Paradoxes & pitfalls of measuring average returns
NBR Articles, published 16 January 2024
This article, by Te Ahumairangi Chief Investment Officer Nicholas Bagnall,
originally appeared in the NBR on 16 January 2024.
Over the past 6 calendar years, the arithmetic average annual return from bitcoin has been 78.9% when measured in US dollars.
Over the same 6-year period, the arithmetic average annual return from the MSCI World index (an index measuring the returns from developed market global equities) has been 11.0% when measured in US dollars.
If we momentarily accept the position of some bitcoin devotees that bitcoin is the one true currency that everything else should be measured in terms of, perhaps we should measure the average return from the MSCI World index in terms of bitcoin.
So, what do think that the arithmetic average return from the MSCI World index has been over the past 6 years when measured in terms of bitcoin?
I would hazard a guess that many readers will presume that since the average annual return from bitcoin has been so much higher than the average return from the MSCI World index over the past 6 years, the arithmetic average return of the MSCI World index must have been negative when measured in terms of bitcoin.
However, this presumption is incorrect. The arithmetic average annual return of the MSCI World index has actually been a whopping +33.8% when measured in terms of bitcoin over the past 6 years. This can be seen in the table below:
Arithmetic average returns are calculated by simply calculating the average of the annual returns in the table above.

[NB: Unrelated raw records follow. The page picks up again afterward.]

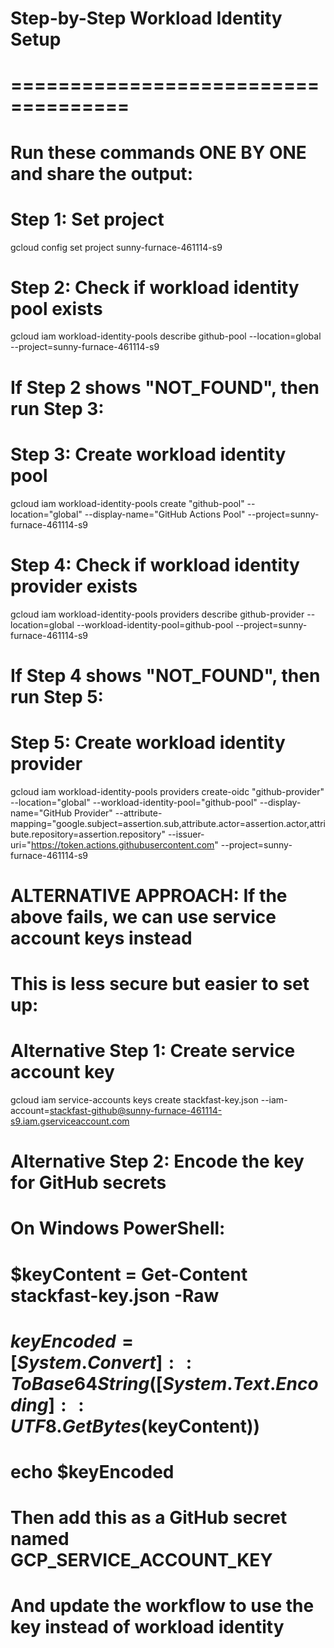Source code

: # Step-by-Step Workload Identity Setup
# ====================================

# Run these commands ONE BY ONE and share the output:

# Step 1: Set project
gcloud config set project sunny-furnace-461114-s9

# Step 2: Check if workload identity pool exists
gcloud iam workload-identity-pools describe github-pool --location=global --project=sunny-furnace-461114-s9

# If Step 2 shows "NOT_FOUND", then run Step 3:
# Step 3: Create workload identity pool
gcloud iam workload-identity-pools create "github-pool" --location="global" --display-name="GitHub Actions Pool" --project=sunny-furnace-461114-s9

# Step 4: Check if workload identity provider exists
gcloud iam workload-identity-pools providers describe github-provider --location=global --workload-identity-pool=github-pool --project=sunny-furnace-461114-s9

# If Step 4 shows "NOT_FOUND", then run Step 5:
# Step 5: Create workload identity provider
gcloud iam workload-identity-pools providers create-oidc "github-provider" --location="global" --workload-identity-pool="github-pool" --display-name="GitHub Provider" --attribute-mapping="google.subject=assertion.sub,attribute.actor=assertion.actor,attribute.repository=assertion.repository" --issuer-uri="https://token.actions.githubusercontent.com" --project=sunny-furnace-461114-s9

# ALTERNATIVE APPROACH: If the above fails, we can use service account keys instead
# This is less secure but easier to set up:

# Alternative Step 1: Create service account key
gcloud iam service-accounts keys create stackfast-key.json --iam-account=stackfast-github@sunny-furnace-461114-s9.iam.gserviceaccount.com

# Alternative Step 2: Encode the key for GitHub secrets
# On Windows PowerShell:
# $keyContent = Get-Content stackfast-key.json -Raw
# $keyEncoded = [System.Convert]::ToBase64String([System.Text.Encoding]::UTF8.GetBytes($keyContent))
# echo $keyEncoded

# Then add this as a GitHub secret named GCP_SERVICE_ACCOUNT_KEY
# And update the workflow to use the key instead of workload identity
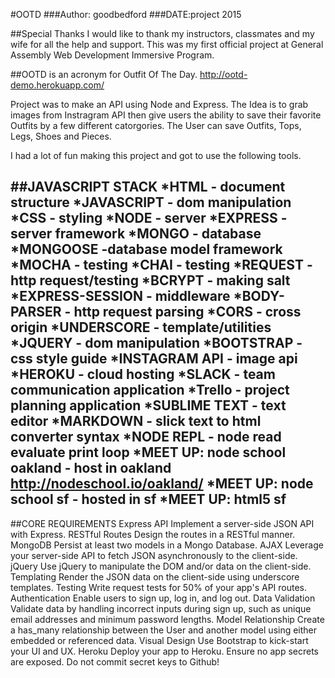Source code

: #OOTD 
###Author: goodbedford
###DATE:project 2015

##Special Thanks
I would like to thank my instructors, classmates and my wife for all the help and support.
This was my first official project at General Assembly Web Development Immersive Program.

##OOTD is an acronym for Outfit Of The Day.
http://ootd-demo.herokuapp.com/

Project was to make an API using Node and Express. The Idea is to grab images from Instragram API
then give users the ability to save their favorite Outfits by a few different
catorgories. The User can save Outfits, Tops, Legs, Shoes and Pieces.

I had a lot of fun making this project and got to use the following tools.

##JAVASCRIPT STACK
*HTML - document structure
*JAVASCRIPT - dom manipulation
*CSS - styling
*NODE - server
*EXPRESS - server framework
*MONGO - database
*MONGOOSE -database model framework
*MOCHA - testing
*CHAI - testing
*REQUEST - http request/testing
*BCRYPT - making salt
*EXPRESS-SESSION - middleware
*BODY-PARSER - http request parsing
*CORS - cross origin 
*UNDERSCORE - template/utilities
*JQUERY - dom manipulation
*BOOTSTRAP - css style guide
*INSTAGRAM API - image api
*HEROKU - cloud hosting 
*SLACK - team communication application
*Trello - project planning application
*SUBLIME TEXT - text editor
*MARKDOWN -  slick text to html converter syntax
*NODE REPL - node read evaluate print loop
*MEET UP: node school oakland - host in oakland http://nodeschool.io/oakland/
*MEET UP: node school sf - hosted in sf 
*MEET UP: html5 sf
------------------------------------------
##CORE REQUIREMENTS
Express API Implement a server-side JSON API with Express.
RESTful Routes Design the routes in a RESTful manner.
MongoDB Persist at least two models in a Mongo Database.
AJAX Leverage your server-side API to fetch JSON asynchronously to the client-side.
jQuery Use jQuery to manipulate the DOM and/or data on the client-side.
Templating Render the JSON data on the client-side using underscore templates.
Testing Write request tests for 50% of your app's API routes.
Authentication Enable users to sign up, log in, and log out.
Data Validation Validate data by handling incorrect inputs during sign up, such as unique email addresses and minimum password lengths.
Model Relationship Create a has_many relationship between the User and another model using either embedded or referenced data.
Visual Design Use Bootstrap to kick-start your UI and UX.
Heroku Deploy your app to Heroku.
Ensure no app secrets are exposed. Do not commit secret keys to Github!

An alternative approach is to calculate geometric average returns (a.k.a. “compound returns”) by working out what constant rate of return would have delivered the same cumulative return that investors would have received if they’d had all their money invested in that asset over the full period.
Investing from Bitcoin Land
While the table above showed that the arithmetic average return from the MSCI World index had been negative when measured in bitcoin, a native resident of “Bitcoin Land” (presumably with a consumption basket consisting mainly of “dark web” purchases) would no doubt observed that cumulative returns from the MSCI world index have been pretty awful over the past 6 years when expressed in their preferred “currency”. The MSCI World index delivered a compound average return of -8.7% per annum over these 6 calendar years when measured in bitcoin. This negative compound average return means that if a resident bitcoiner had invested all their bitcoin into the MSCI World index, they would have been 42.2% worse off than if they’d just kept all their bitcoin stuffed under their digital mattress*.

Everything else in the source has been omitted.